Retries in Union.ai are configurable to address both USER and SYSTEM errors, allowing for tailored fault tolerance strategies:

USER error can be handled by setting the retries attribute in the task decorator to define how many times a task should retry. This is straightforward and directly controlled in the task definition:

import random
from flytekit import task

@task(retries=3)
def compute_mean(data: List[float]) -> float:
    if random() < 0.05:
        raise FlyteRecoverableException("Something bad happened 🔥")
    return sum(data) / len(data)

Retrying interruptible tasks

Tasks marked as interruptible can be preempted and retried without counting against the USER error budget. This is useful for tasks running on preemptible compute resources like spot instances.

See Interruptible instances

Retrying map tasks

For map tasks, the interruptible behavior aligns with that of regular tasks. The retries field in the task annotation is not necessary for handling SYSTEM errors, as these are managed by the platform’s configuration.

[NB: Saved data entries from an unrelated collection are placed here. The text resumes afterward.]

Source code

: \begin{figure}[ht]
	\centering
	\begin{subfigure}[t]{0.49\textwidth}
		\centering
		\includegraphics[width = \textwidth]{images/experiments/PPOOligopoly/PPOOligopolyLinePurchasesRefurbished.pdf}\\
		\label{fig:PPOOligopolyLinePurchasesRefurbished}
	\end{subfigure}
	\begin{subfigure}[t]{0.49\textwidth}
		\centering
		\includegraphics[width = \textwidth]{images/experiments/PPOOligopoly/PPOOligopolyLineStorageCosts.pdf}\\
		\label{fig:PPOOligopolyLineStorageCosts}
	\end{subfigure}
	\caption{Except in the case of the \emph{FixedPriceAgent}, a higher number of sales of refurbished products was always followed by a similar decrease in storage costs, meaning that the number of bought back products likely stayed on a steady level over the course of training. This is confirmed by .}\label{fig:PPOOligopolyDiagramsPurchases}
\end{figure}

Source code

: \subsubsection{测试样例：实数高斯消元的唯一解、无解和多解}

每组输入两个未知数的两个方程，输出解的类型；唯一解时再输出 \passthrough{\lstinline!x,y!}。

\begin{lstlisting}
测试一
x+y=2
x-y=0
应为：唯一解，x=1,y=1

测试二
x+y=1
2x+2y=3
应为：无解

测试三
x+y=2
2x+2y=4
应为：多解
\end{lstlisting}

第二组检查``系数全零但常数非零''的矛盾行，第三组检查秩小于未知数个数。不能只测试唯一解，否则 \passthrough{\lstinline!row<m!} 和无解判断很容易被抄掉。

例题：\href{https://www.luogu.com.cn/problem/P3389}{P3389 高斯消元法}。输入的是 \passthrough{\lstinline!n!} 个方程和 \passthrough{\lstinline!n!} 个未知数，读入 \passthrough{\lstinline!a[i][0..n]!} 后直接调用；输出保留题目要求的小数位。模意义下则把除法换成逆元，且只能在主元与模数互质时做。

Alternatively, the USER budget is set by defining retries in the task decorator.

See Map tasks.

Timeouts

To protect against zombie tasks that hang due to system-level issues, you can supply the timeout argument to the task decorator to make sure that problematic tasks adhere to a maximum runtime.

In this example, we make sure that the task is terminated after it’s been running for more that one hour.

from datetime import timedelta

@task(timeout=timedelta(hours=1))
def compute_mean(data: List[float]) -> float:
    return sum(data) / len(data)

Notice that the timeout argument takes a built-in Python timedelta object.